Had anybody recorded his baby noises? I wondered, before Jonathan and Hannah left. They said no. But baby noises don’t last! I had to go for my phone.

 





After Solomon’s birth, I wanted to say something here. I attempted some lines. I scribbled and scribbled (you would not believe how much I scribble). I thought I should hold off posting, though, until Jennifer got around to telling the world. I couldn’t be stealing her thunder.

Finally she posted.

What in the world.

It’s a strange thing, her post began, becoming a grandmother. Unlike becoming a parent, it’s not something I choose—it happens to me.

Up until now, the show has been mine. I have been the one raising children, making decisions and life changes and a home. I ruled.

Ha. Guess who else used to rule.

But with this new baby, I will no longer be center stage. Soon, the moon and stars will revolve around the grandbaby’s family, and I will be bumped to an outer orbit—revolving, watching, illuminating.

Ho, ho, ho.

Not long after, on the phone with Jennifer, I read to her my own incoherent, starting-out sentences for that post of mine, now aborted. I have them here with me, scratched across a ripped-out notebook page, brainstorm style.

It’s not about you. Me, I meant.

You’ve retreated slid mutely quietly to the outer ring outermost orbit of the pantheon. I’ve, I meant. Me, the old great-grandmother. This is only right.

“You wrote that?” asked Jennifer. “What? You wrote that before you saw my post?”

Before Solomon’s arrival she’d worried she might not get all the baby time she wanted, but now Hannah and Jonathan were calling on her freely, eager for her help. Well of course. They were spinning with fatigue. “You can be a very busy planet,” I told her, right before we hung up. We laughed and laughed.

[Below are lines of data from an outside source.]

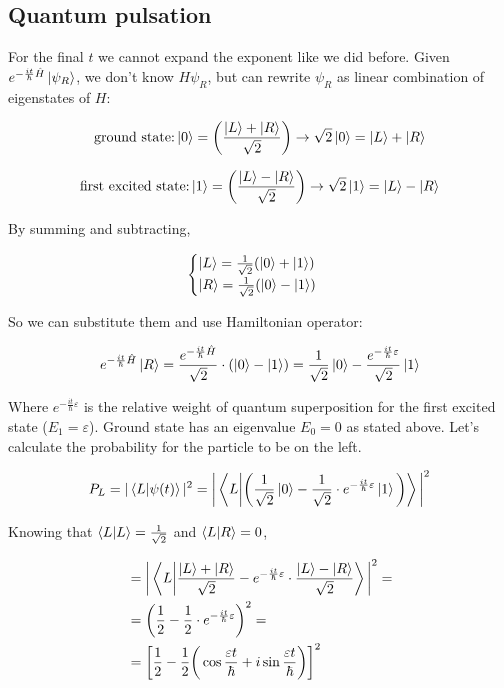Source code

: 	\subsection{Quantum pulsation}
For the final $t$ we cannot expand the exponent like we did before.
Given $e^{-\frac{it}{\hbar}\hat{H}}\ket{\psi_R}$, we don't know $H\psi_R$, but can rewrite $\psi_R$ as linear combination of eigenstates of $H$:

$$\text{ground state:} \ket{0}=\bigg(\frac{\ket{L}+\ket{R}}{\sqrt{2}}\bigg) \rightarrow \sqrt{2}\ket{0}= \ket{L}+\ket{R}$$

$$\text{first excited state:} \ket{1}=\bigg(\frac{\ket{L}-\ket{R}}{\sqrt{2}}\bigg) \rightarrow \sqrt{2}\ket{1}= \ket{L}-\ket{R}$$

By summing and subtracting,

$$\begin{cases}\ket{L}=\frac{1}{\sqrt{2}}(\ket{0}+\ket{1})\\\ket{R}=\frac{1}{\sqrt{2}}(\ket{0}-\ket{1})\end{cases}$$

So we can substitute them and use Hamiltonian operator:

$$e^{-\frac{it}{\hbar}\hat{H}}\ket{R}=\frac{e^{-\frac{it}{\hbar}\hat{H}}}{\sqrt{2}}\cdot (\ket{0}-\ket{1})=\frac{1}{\sqrt{2}}\ket{0}-\frac{e^{-\frac{it}{\hbar}\varepsilon}}{\sqrt{2}}\ket{1}$$

Where $e^{-\frac{it}{\hbar}\varepsilon}$ is the relative weight of quantum superposition for the first excited state ($E_1=\varepsilon$).
Ground state has an eigenvalue $E_0=0$ as stated above.
Let's calculate the probability for the particle to be on the left.

$$P_L=|\braket{L}{\psi(t)}|^2=\bigg|\braket{L}{\bigg(\frac{1}{\sqrt{2}}\ket{0}-\frac{1}{\sqrt{2}}\cdot e^{-\frac{it}{\hbar}\varepsilon} \ket{1} \bigg)}\bigg|^2$$

Knowing that $\braket{L}{L}=\frac{1}{\sqrt{2}}$ and $\braket{L}{R}=0$,

\begin{align*}
	&=\bigg|\braket{L}{\frac{\ket{L}+\ket{R}}{\sqrt{2}}-e^{-\frac{it}{\hbar}\varepsilon}\cdot\frac{\ket{L}-\ket{R}}{\sqrt{2}}}\bigg|^2=\\
	&=\bigg(\frac{1}{2}-\frac{1}{2}\cdot e^{-\frac{it}{\hbar}\varepsilon}\bigg)^2=\\
	&=\bigg[\frac{1}{2}-\frac{1}{2}\bigg(\cos\frac{\varepsilon t}{\hbar}+i\sin\frac{\varepsilon t}{\hbar}\bigg)\bigg]^2
\end{align*}


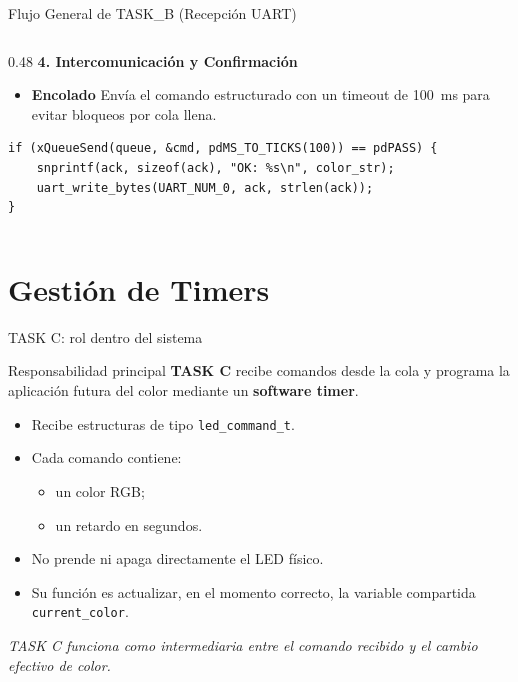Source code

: \documentclass[10pt, aspectratio=169]{beamer} %
\begin{document}
\begin{frame}[fragile]{Flujo General de TASK\_B (Recepción UART)}
\begin{columns}[T]
\begin{column}{0.48\textwidth}
            \vspace{0.2cm}
            \textbf{4. Intercomunicación y Confirmación}
            \begin{itemize}
                \item \textbf{Encolado} Envía el comando estructurado con un timeout de 100~ms para evitar bloqueos por cola llena.
            \end{itemize}
            \begin{lstlisting}[basicstyle=\ttfamily\tiny]
if (xQueueSend(queue, &cmd, pdMS_TO_TICKS(100)) == pdPASS) {
    snprintf(ack, sizeof(ack), "OK: %s\n", color_str);
    uart_write_bytes(UART_NUM_0, ack, strlen(ack));
}
            \end{lstlisting}
        \end{column}

    \end{columns}
    
    \vfill
\end{frame}

\section{Gestión de Timers}

\begin{frame}{TASK C: rol dentro del sistema}
    \begin{block}{Responsabilidad principal}
        \textbf{TASK C} recibe comandos desde la cola y programa la aplicación futura del color mediante un \textbf{software timer}.
    \end{block}

    \begin{itemize}
        \item Recibe estructuras de tipo \texttt{led\_command\_t}.
        \item Cada comando contiene:
        \begin{itemize}
            \item un color RGB;
            \item un retardo en segundos.
        \end{itemize}
        \item No prende ni apaga directamente el LED físico.
        \item Su función es actualizar, en el momento correcto, la variable compartida \texttt{current\_color}.
    \end{itemize}

    \vfill
    \centering
    \textit{TASK C funciona como intermediaria entre el comando recibido y el cambio efectivo de color.}
\end{frame}
\end{document}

Here are pictures from that day I could’ve gouged our soft, mewling 4-day-old in the back:

 

My worn-down hands, gone gnarly from living. But that Titan father with tree-trunk arms (the Milky Way mother is on the porch steps, photographing). See him? Noble and strong, stayed in his orbit, bound tidally, Titan will catch child and woman if she, in a twinkling, plummets to the ground like a meteorite.

At least catch the child.

Old woman, even if she’s all thumbs, can still drift in her circling path, still ruled by love’s laws.